━━ Data for the task ━━

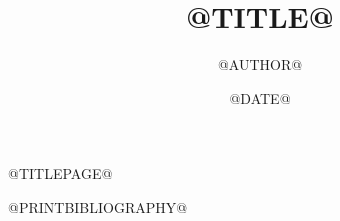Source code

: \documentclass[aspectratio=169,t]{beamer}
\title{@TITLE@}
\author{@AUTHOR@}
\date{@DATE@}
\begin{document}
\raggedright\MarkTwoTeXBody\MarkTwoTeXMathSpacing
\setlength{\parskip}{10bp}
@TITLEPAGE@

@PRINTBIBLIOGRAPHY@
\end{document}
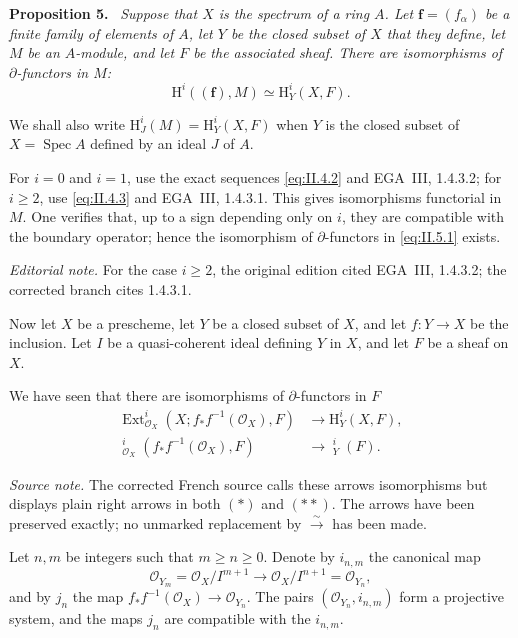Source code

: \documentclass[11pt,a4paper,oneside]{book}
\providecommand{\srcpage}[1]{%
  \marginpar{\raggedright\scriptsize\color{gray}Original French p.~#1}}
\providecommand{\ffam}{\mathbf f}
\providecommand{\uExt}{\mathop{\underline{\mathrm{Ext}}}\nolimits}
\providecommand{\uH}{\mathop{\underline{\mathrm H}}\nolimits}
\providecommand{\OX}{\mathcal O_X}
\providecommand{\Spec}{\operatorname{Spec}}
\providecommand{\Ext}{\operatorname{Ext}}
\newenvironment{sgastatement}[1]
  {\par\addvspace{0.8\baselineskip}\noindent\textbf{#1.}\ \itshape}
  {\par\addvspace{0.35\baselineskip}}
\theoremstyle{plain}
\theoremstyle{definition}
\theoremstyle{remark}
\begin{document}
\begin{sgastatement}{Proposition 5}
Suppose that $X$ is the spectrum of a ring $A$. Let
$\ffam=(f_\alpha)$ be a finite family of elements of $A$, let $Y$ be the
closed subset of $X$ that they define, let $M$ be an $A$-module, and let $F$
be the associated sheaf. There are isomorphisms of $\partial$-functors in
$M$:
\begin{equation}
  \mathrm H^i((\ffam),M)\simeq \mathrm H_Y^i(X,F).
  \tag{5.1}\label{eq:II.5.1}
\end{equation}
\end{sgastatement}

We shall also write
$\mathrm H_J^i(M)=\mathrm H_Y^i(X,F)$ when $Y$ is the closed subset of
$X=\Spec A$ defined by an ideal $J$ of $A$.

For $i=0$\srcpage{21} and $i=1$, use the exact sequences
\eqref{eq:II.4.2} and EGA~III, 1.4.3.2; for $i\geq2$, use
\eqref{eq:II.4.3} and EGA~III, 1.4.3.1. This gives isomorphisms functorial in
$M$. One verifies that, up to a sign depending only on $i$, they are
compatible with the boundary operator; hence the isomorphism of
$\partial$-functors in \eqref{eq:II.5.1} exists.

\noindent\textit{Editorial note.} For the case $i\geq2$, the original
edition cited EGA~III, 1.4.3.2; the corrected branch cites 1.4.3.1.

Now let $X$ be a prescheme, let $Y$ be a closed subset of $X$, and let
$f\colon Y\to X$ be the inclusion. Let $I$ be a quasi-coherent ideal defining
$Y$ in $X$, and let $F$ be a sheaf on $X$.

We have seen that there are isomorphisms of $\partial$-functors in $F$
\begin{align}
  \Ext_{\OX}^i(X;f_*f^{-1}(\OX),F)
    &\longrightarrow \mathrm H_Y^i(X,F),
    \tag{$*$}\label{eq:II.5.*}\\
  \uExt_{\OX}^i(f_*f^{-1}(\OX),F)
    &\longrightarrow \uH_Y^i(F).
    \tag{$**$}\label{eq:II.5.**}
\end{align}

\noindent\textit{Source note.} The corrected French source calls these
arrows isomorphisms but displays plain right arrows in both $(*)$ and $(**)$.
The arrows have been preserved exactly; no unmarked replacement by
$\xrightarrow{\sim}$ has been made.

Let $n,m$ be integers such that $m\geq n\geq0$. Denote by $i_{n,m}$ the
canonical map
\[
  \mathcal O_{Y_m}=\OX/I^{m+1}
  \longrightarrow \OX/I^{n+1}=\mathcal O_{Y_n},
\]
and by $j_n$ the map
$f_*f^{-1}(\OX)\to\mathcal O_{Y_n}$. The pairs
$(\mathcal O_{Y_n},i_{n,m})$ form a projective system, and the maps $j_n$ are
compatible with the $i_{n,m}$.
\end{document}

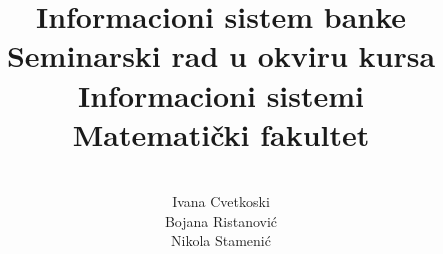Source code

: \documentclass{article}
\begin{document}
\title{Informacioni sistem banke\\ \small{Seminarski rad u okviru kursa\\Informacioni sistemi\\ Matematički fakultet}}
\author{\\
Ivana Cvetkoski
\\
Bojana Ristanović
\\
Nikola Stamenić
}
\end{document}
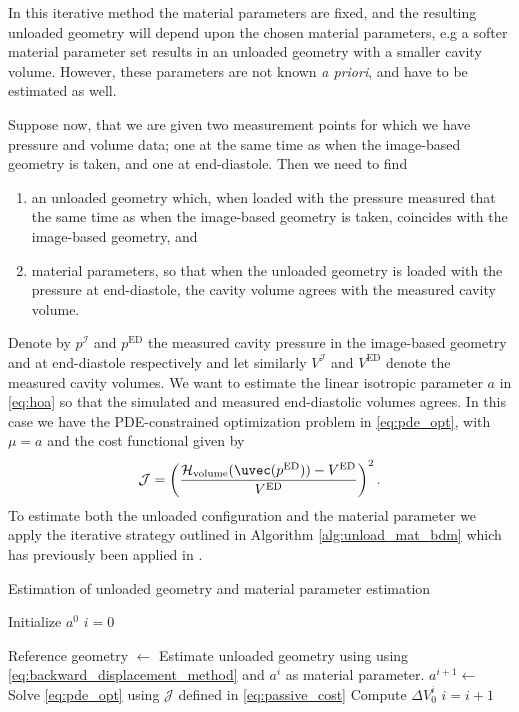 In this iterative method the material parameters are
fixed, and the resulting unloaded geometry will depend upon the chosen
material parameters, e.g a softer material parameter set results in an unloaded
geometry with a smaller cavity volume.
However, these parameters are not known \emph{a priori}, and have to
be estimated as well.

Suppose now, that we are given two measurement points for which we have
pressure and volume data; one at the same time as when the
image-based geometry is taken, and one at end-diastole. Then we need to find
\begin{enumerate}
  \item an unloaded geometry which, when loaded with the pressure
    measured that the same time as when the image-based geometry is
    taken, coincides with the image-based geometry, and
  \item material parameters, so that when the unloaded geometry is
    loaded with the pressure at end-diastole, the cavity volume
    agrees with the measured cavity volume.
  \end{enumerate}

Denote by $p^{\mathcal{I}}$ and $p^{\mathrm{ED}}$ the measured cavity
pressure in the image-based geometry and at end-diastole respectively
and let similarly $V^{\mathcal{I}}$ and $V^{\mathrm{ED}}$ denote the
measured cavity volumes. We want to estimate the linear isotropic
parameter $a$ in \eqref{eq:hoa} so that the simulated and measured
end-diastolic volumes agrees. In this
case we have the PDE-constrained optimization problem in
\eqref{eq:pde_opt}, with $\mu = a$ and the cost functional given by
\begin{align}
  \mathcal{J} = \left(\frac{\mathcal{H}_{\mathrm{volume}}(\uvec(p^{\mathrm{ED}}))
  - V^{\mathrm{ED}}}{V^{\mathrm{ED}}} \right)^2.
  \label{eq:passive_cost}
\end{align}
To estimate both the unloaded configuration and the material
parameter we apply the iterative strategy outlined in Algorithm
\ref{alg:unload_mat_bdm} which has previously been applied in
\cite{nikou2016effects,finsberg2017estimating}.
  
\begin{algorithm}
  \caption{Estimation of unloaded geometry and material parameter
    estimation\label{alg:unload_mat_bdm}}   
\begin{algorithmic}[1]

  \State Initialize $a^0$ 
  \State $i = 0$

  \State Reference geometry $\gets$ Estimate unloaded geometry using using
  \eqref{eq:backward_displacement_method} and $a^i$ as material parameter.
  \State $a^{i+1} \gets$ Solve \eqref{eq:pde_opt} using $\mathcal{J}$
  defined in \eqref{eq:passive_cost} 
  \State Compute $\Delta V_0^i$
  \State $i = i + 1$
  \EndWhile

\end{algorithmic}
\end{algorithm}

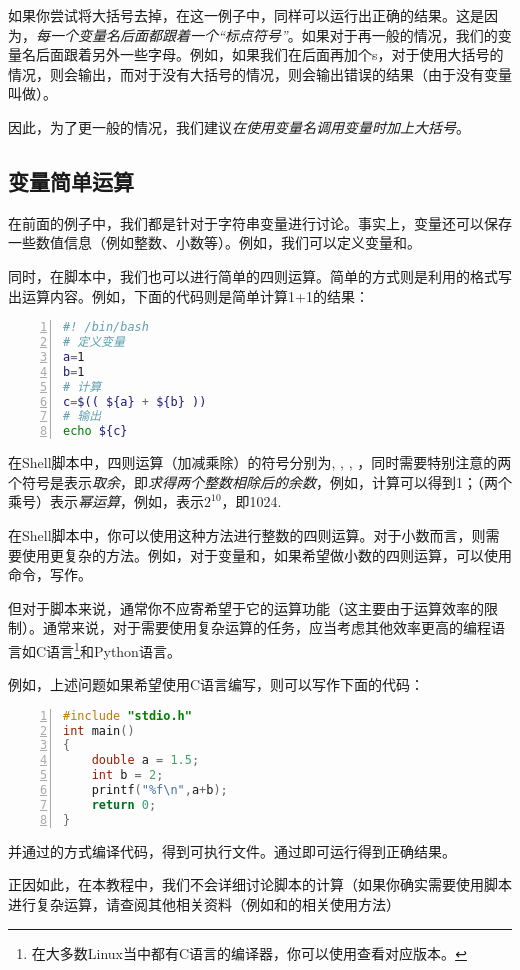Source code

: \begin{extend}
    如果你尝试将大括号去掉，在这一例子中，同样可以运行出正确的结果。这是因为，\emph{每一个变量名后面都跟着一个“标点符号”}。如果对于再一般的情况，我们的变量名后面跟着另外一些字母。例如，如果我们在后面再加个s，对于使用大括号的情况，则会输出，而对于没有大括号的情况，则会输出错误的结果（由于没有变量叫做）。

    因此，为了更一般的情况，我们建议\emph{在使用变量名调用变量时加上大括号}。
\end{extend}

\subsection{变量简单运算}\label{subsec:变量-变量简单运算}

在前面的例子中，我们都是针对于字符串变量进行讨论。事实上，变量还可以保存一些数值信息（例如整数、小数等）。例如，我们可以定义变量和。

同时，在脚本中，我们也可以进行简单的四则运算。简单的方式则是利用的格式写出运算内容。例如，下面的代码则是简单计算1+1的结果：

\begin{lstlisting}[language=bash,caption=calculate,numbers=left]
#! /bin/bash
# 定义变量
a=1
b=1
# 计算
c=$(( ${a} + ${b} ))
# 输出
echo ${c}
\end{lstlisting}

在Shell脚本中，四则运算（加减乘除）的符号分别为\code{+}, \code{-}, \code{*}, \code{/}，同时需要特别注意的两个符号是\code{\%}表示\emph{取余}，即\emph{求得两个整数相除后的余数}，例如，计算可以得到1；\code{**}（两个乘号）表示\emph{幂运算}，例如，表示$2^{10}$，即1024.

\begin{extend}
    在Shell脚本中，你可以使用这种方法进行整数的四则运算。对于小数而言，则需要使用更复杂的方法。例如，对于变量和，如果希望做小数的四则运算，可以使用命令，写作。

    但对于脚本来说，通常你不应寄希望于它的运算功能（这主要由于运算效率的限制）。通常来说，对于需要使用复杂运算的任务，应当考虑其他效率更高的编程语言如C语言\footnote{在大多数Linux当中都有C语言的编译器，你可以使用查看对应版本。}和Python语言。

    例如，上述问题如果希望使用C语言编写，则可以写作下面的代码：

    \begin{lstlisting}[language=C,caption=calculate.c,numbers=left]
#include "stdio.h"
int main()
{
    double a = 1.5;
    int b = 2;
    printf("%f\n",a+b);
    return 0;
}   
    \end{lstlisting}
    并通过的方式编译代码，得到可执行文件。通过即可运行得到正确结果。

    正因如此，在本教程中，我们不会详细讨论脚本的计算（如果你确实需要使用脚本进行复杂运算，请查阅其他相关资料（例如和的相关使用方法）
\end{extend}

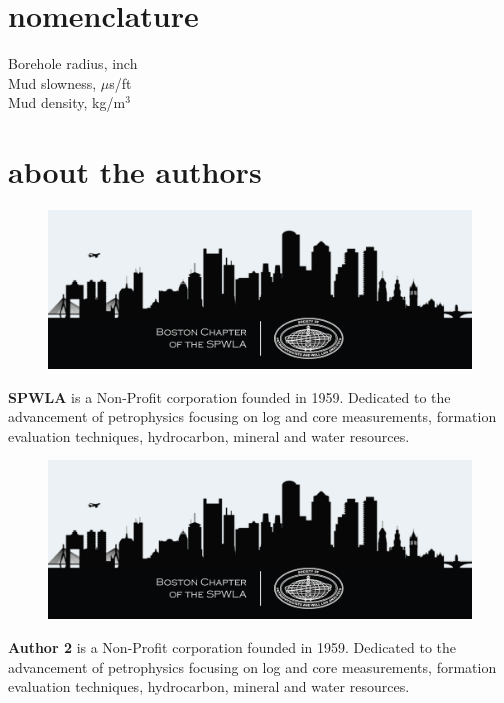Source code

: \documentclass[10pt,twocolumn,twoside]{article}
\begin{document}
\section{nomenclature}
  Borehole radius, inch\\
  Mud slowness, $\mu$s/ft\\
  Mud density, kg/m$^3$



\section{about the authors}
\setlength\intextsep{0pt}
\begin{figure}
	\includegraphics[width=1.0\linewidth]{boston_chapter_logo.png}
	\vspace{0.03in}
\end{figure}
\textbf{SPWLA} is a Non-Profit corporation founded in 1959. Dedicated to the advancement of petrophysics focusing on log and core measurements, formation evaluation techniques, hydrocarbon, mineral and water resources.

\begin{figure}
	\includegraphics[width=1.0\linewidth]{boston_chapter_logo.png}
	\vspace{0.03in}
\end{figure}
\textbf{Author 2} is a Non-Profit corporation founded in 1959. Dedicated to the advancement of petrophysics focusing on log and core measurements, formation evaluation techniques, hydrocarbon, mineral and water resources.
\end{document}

━━━

▸ Exercise
Count up the lines in the preceding data that include the word "sgastatement"; respond with the number only.

▸ Problem solution
3